It’s ok a doctor prescribed it!

Find out why Portsmouth Ohio is the epicentre of prescription drug abuse in the US.

In the United States the number of people hospitalised for prescription drug abuse has increased four hundred percent in the past ten years.

The small town of Portsmouth, Ohio is the epicentre of the problem.

Over thirty people – many in their early twenties – have died from prescription drug abuse.

One in ten babies born in Scioto County (Sy-oh-toe) last year tested positive for drugs.

Fatal overdoses have surpassed car crashes as the leading cause of accidental death in Ohio.

I met Andrea Queen, a reformed abuser at her new place of work in Portsmouth a clinic helping today’s abusers. 

A friend told Andrea to take a prescription pill one evening – “just to get the party going,” he said.  It led to a habit that nearly killed her.  She told me:

“This growing sense of paranoia helped convince me that I needed to take myself out of this world that killing myself would be the one way out.”

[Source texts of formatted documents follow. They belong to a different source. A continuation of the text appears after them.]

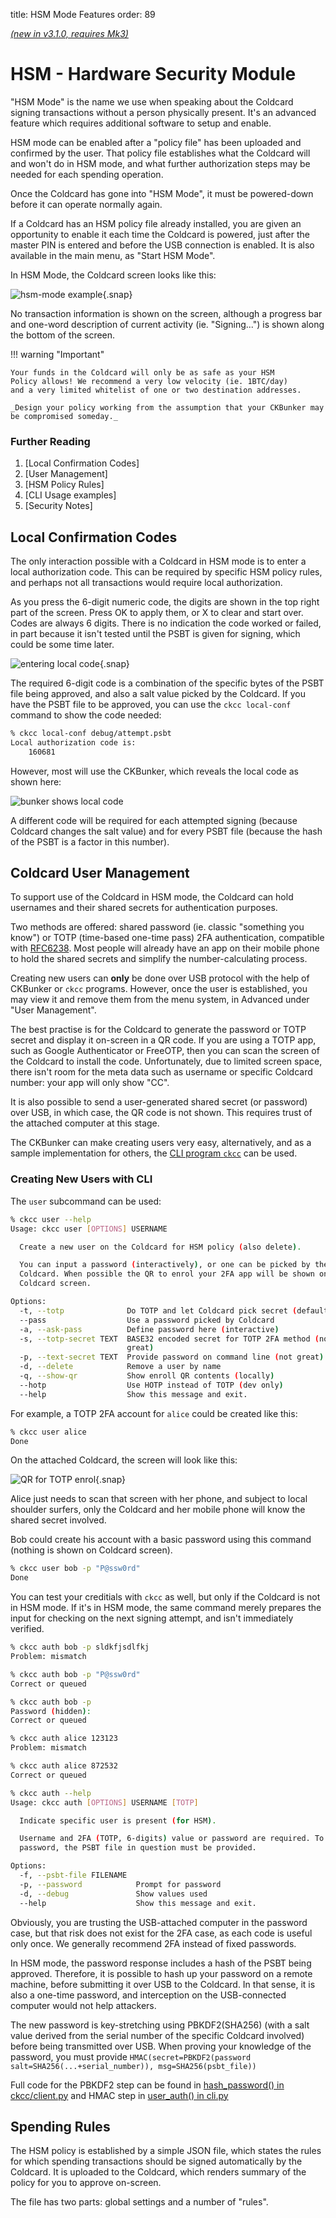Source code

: title: HSM Mode Features
order: 89

[_(new in v3.1.0, requires Mk3)_](upgrade)

# HSM - Hardware Security Module


"HSM Mode" is the name we use when speaking about the Coldcard signing
transactions without a person physically present. It's an advanced
feature which requires additional software to setup and enable.

HSM mode can be enabled after a "policy file" has been uploaded and
confirmed by the user. That policy file establishes what the Coldcard
will and won't do in HSM mode, and what further authorization steps
may be needed for each spending operation.

Once the Coldcard has gone into "HSM Mode", it must be powered-down
before it can operate normally again.

If a Coldcard has an HSM policy file already installed, you are
given an opportunity to enable it each time the Coldcard is powered,
just after the master PIN is entered and before the USB connection
is enabled. It is also available in the main menu, as "Start HSM Mode".

In HSM Mode, the Coldcard screen looks like this:

![hsm-mode example](img/hsm-mode.gif){.snap}

No transaction information is shown on the screen, although a
progress bar and one-word description of current activity (ie. "Signing...")
is shown along the bottom of the screen.

!!! warning "Important"

    Your funds in the Coldcard will only be as safe as your HSM
    Policy allows! We recommend a very low velocity (ie. 1BTC/day)
    and a very limited whitelist of one or two destination addresses.

    _Design your policy working from the assumption that your CKBunker may be compromised someday._

### Further Reading

1. [Local Confirmation Codes]
2. [User Management]
3. [HSM Policy Rules]
3. [CLI Usage examples]
3. [Security Notes]

## Local Confirmation Codes

The only interaction possible with a Coldcard in HSM mode is to
enter a local authorization code. This can be required by specific
HSM policy rules, and perhaps not all transactions would require
local authorization.

As you press the 6-digit numeric code, the digits are shown in the
top right part of the screen. Press OK to apply them, or X to clear
and start over. Codes are always 6 digits. There is no indication
the code worked or failed, in part because it isn't tested until
the PSBT is given for signing, which could be some time later.

![entering local code](img/hsm-local-code.png){.snap}

The required 6-digit code is a combination of the specific bytes
of the PSBT file being approved, and also a salt value picked by
the Coldcard.  If you have the PSBT file to be approved, you can
use the `ckcc local-conf` command to show the code needed:

```sh
% ckcc local-conf debug/attempt.psbt
Local authorization code is:
	160681

```

However, most will use the CKBunker, which reveals the local code as shown here:

![bunker shows local code](img/bunker-local-conf.png)

A different code will be required for each attempted signing (because
Coldcard changes the salt value) and for every PSBT file (because
the hash of the PSBT is a factor in this number).

## Coldcard User Management

To support use of the Coldcard in HSM mode, the Coldcard can hold
usernames and their shared secrets for authentication purposes.

Two methods are offered: shared password (ie. classic "something
you know") or TOTP (time-based one-time pass) 2FA authentication,
compatible with [RFC6238](https://tools.ietf.org/html/rfc6238). Most
people will already have an app on their mobile phone to hold
the shared secrets and simplify the number-calculating process.

Creating new users can **only** be done over USB protocol with the
help of CKBunker or `ckcc` programs. However, once the user is
established, you may view it and remove them from the menu system, in 
Advanced under "User Management".

The best practise is for the Coldcard to generate the password or
TOTP secret and display it on-screen in a QR code. If you are using
a TOTP app, such as Google Authenticator or FreeOTP, then you can
scan the screen of the Coldcard to install the code. Unfortunately,
due to limited screen space, there isn't room for the meta data
such as username or specific Coldcard number: your app will only
show "CC".

It is also possible to send a user-generated shared secret (or
password) over USB, in which case, the QR code is not shown. This
requires trust of the attached computer at this stage.

The CKBunker can make creating users very easy, alternatively, and
as a sample implementation for others, the [CLI program `ckcc`](cli) can 
be used.

### Creating New Users with CLI

The `user` subcommand can be used:

```sh
% ckcc user --help
Usage: ckcc user [OPTIONS] USERNAME

  Create a new user on the Coldcard for HSM policy (also delete).

  You can input a password (interactively), or one can be picked by the
  Coldcard. When possible the QR to enrol your 2FA app will be shown on the
  Coldcard screen.

Options:
  -t, --totp              Do TOTP and let Coldcard pick secret (default)
  --pass                  Use a password picked by Coldcard
  -a, --ask-pass          Define password here (interactive)
  -s, --totp-secret TEXT  BASE32 encoded secret for TOTP 2FA method (not
                          great)
  -p, --text-secret TEXT  Provide password on command line (not great)
  -d, --delete            Remove a user by name
  -q, --show-qr           Show enroll QR contents (locally)
  --hotp                  Use HOTP instead of TOTP (dev only)
  --help                  Show this message and exit.
```

For example, a TOTP 2FA account for `alice` could be created like this:

```sh
% ckcc user alice
Done
```

On the attached Coldcard, the screen will look like this:

![QR for TOTP enrol](img/alice-qr.png){.snap}

Alice just needs to scan that screen with her phone, and subject
to local shoulder surfers, only the Coldcard and her mobile phone
will know the shared secret involved.

Bob could create his account with a basic password using this command
(nothing is shown on Coldcard screen).

```sh
% ckcc user bob -p "P@ssw0rd"
Done
```

You can test your creditials with `ckcc` as well, but only if the
Coldcard is not in HSM mode. If it's in HSM mode, the same command
merely prepares the input for checking on the next signing attempt,
and isn't immediately verified.

```sh
% ckcc auth bob -p sldkfjsdlfkj
Problem: mismatch

% ckcc auth bob -p "P@ssw0rd"
Correct or queued

% ckcc auth bob -p
Password (hidden): 
Correct or queued

% ckcc auth alice 123123
Problem: mismatch

% ckcc auth alice 872532
Correct or queued

% ckcc auth --help
Usage: ckcc auth [OPTIONS] USERNAME [TOTP]

  Indicate specific user is present (for HSM).

  Username and 2FA (TOTP, 6-digits) value or password are required. To use
  password, the PSBT file in question must be provided.

Options:
  -f, --psbt-file FILENAME
  -p, --password            Prompt for password
  -d, --debug               Show values used
  --help                    Show this message and exit.
```

Obviously, you are trusting the USB-attached computer in the password
case, but that risk does not exist for the 2FA case, as each code is
useful only once. We generally recommend 2FA instead of fixed passwords.

In HSM mode, the password response includes a hash of the PSBT being
approved. Therefore, it is possible to hash up your password on a remote
machine, before submitting it over USB to the Coldcard. In that
sense, it is also a one-time password, and interception on the
USB-connected computer would not help attackers.

The new password is key-stretching using PBKDF2(SHA256) (with a salt
value derived from the serial number of the specific Coldcard involved) before
being transmitted over USB. When proving your knowledge of the password,
you must provide
`HMAC(secret=PBKDF2(password salt=SHA256(...+serial_number)), msg=SHA256(psbt_file))`

Full code for the PBKDF2 step can be found in
[hash_password() in ckcc/client.py](https://github.com/Coldcard/ckcc-protocol/blob/master/ckcc/client.py) and HMAC step in
[user_auth() in cli.py](https://github.com/Coldcard/ckcc-protocol/blob/master/ckcc/cli.py)



## Spending Rules

The HSM policy is established by a simple JSON file, which states
the rules for which spending transactions should be signed automatically
by the Coldcard. It is uploaded to the Coldcard, which renders
summary of the policy for you to approve on-screen.

The file has two parts: global settings and a number of "rules".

Ed Hughes is the Executive Director of The Counseling Center Inc and has been charting the rise of prescription drug abuse in Ohio.  He shows me a series of maps showing the counties in the State … each one he hands me gets progressively redder in colour.

“We had high admissions for opiate addictions in 2001 and then when we look eight years later in 2009.”

Street clinics known as Pill Mills dole out the highly addictive opiate Oxycotton (OxyContin is the official name) to anyone with the money to pay for it some doctors in the area are cashing in on this big business. Ed told me:Scioto County is an area once known for steel and shoe making but which now has one of the highest rates of prescription drug abuse in the state of Ohio…and the country

.”Most of the time they’re doctors that have become marginalised in their profession they’re, you know, they’ve had problems with their practice or problems with their hospitals …more than one of the Pill Mills here in our community are owned and operated by people who have had past felony drug offences.”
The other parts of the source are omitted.